Turning Savings into Retirement Income

A Money Magazine reader recently submitted this question to Walter Updegrave, a senior editor and well known personal finance writer:

The 4% rule seems to have become the conventional wisdom for drawing money from your savings in retirement. But I believe the rule is flawed. I think it might make more sense to choose a percentage of your savings that you will withdraw annually and then just apply that percentage to your savings balance at the beginning of each year so you would have more money to spend in years when investment returns are good and less to spend in years when returns are bad. What do you think?

The response listed several available strategies for generating retirement income from available resources.  The discussion of the strategies included well-recognized flaws.

1.  Fixed Annuities. A fixed annuity can provide a predictable income. There are three negatives: (a) the security of the income depends on the financial stability of the insurance company; (b) you generally lose access to the principal; and (c) most fixed annuities are not indexed to inflation.

2. 4% Withdrawal Rule.

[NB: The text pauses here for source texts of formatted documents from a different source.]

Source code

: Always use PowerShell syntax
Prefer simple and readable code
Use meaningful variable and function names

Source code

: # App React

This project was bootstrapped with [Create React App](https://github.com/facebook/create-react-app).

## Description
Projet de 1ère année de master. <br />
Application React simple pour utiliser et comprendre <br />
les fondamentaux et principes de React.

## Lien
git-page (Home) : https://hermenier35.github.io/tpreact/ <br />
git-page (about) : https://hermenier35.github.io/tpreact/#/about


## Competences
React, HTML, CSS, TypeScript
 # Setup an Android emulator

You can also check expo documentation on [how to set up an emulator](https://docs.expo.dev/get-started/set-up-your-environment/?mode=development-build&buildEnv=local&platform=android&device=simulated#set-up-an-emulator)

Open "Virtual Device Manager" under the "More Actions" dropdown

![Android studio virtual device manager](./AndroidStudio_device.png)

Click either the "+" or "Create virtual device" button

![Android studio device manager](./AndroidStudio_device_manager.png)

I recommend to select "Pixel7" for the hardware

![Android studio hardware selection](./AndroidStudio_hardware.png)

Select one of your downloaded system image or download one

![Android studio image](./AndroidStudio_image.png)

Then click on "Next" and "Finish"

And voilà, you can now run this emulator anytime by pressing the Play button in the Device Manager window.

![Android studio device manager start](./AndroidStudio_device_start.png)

This strategy states that you begin year 1 by withdrawing 4% of the value of your retirement income fund. You maintain that withdrawal amount each year, adjusted by the rate of inflation. For example, if in year 1 your income fund had a value of $500k, and the inflation rate is 3%, in year one you would withdraw $20,000. In year two you would increase your withdrawal amount by 3% to $20,600. There are two problems with this scheme. First, if the market tanks like it did in 2008 – particularly if early in your retirement – your money is likely to run out way before you do. Second, if the market does well, you will end up with a lot of money that you could have used for discretionary spending. Instead, it will go to your heirs.

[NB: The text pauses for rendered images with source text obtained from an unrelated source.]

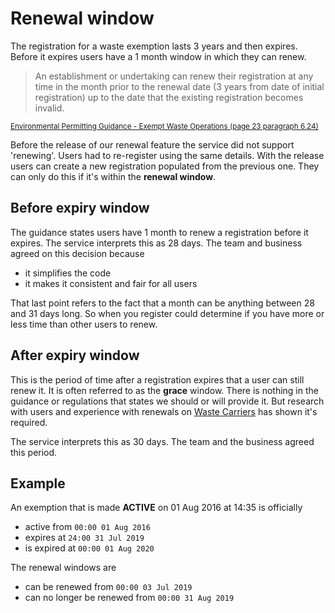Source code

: # Renewal window

The registration for a waste exemption lasts 3 years and then expires. Before it expires users have a 1 month window in which they can renew.

> An establishment or undertaking can renew their registration at any time in the month prior to the renewal date (3 years from date of initial registration) up to the date that the existing registration becomes invalid.

<sub>[Environmental Permitting Guidance - Exempt Waste Operations (page 23 paragraph 6.24)](https://assets.publishing.service.gov.uk/government/uploads/system/uploads/attachment_data/file/69317/pb13631-ep2010exemptwaste.pdf)</sub>

Before the release of our renewal feature the service did not support 'renewing'. Users had to re-register using the same details. With the release users can create a new registration populated from the previous one. They can only do this if it's within the **renewal window**.

## Before expiry window

The guidance states users have 1 month to renew a registration before it expires. The service interprets this as 28 days. The team and business agreed on this decision because

- it simplifies the code
- it makes it consistent and fair for all users

That last point refers to the fact that a month can be anything between 28 and 31 days long. So when you register could determine if you have more or less time than other users to renew.

## After expiry window

This is the period of time after a registration expires that a user can still renew it. It is often referred to as the **grace** window. There is nothing in the guidance or regulations that states we should or will provide it. But research with users and experience with renewals on [Waste Carriers](/services/wcr/grace_window.md) has shown it's required.

The service interprets this as 30 days. The team and the business agreed this period.

## Example

An exemption that is made **ACTIVE** on 01 Aug 2016 at 14:35 is officially

- active from `00:00 01 Aug 2016`
- expires at `24:00 31 Jul 2019`
- is expired at `00:00 01 Aug 2020`

The renewal windows are

- can be renewed from `00:00 03 Jul 2019`
- can no longer be renewed from `00:00 31 Aug 2019`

3.  Fixed Withdrawal Rate. This is what the reader proposed. Instead of maintaining a constant withdrawal amount (4% of your year-one retirement fund) adjusted by inflation, you apply the 4% rate to the value of your retirement fund at the beginning of each year. In this way, if the market declines, so does your withdrawal amount. Although this strategy is likely to extend the life of your retirement income fund, your income and lifestyle can change significantly from year-to-year. That is counter-productive to what we want in our retirement.

What is the answer? To me, the answer is a Failsafe Retirement Income Plan, using TIPS and I-Bonds, to provide your basic income needs. What is left over you can invest for discretionary income.

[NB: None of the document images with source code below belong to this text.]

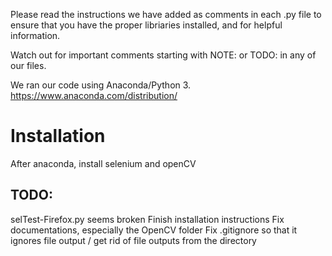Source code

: Please read the instructions we have added as comments in each .py file to ensure that you have the proper libriaries installed, and for helpful information.

Watch out for important comments starting with NOTE: or TODO: in any of our files.

We ran our code using Anaconda/Python 3.
https://www.anaconda.com/distribution/

# Installation
After anaconda, install selenium and openCV

## TODO:
selTest-Firefox.py seems broken
Finish installation instructions
Fix documentations, especially the OpenCV folder
Fix .gitignore so that it ignores file output / get rid of file outputs from the directory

One thought on “Turning Savings into Retirement Income

  1. I think there are some fatal flaws still in saying that TIPS will answer the retirement income financing question better than a modern day annuity.

    While I totally and completely agree that annuities do not index the income for inflation, I do believe that the use of tips might be more useful for the funds outside an annuity to make that adjustment.

    I think you have to back up significantly to answer “How Much” money has to come out of “MY” pocket, in the form of savings to guarantee a future income stream.

    So where the industry has retirement planning all screwed up is they begin with the wrong question. It’s not how much money do I need to retire? The question is, How much income do I need in retirement.

    If I begin knowing that 15 years from now I need $35,000 annually adjusted for 3% inflation (would be around $54,000 a year). I have 15 years to accumulate retirement income assets. How much do I need today to guarantee that future goal.

    Well, if I buy a fixed annuity with a guaranteed income rider I could put $250,000 in the annuity today and be contractually guaranteed $52,000 annually 15 years later.

    If you put that same amount into TIPS and follow a typical iflation history or even your example of 3.04% the $250,000 would grow to $391,767. Now you begin taking $52,000 per year from this plan and you would be out of money within 6-9 years.

    In order for this plan to work “failsafe” you would have to start with $520,000. Thats $270,000 more than the annuity.

    I think I would rather buy the annuity for $250,000 and invest the other $270,000 in TIPS to adjust my income for inflation throughout retirement.

    While I love that you are showing that we don’t need the stock market I still believe people are missing a significant opportunity to lower their financing cost.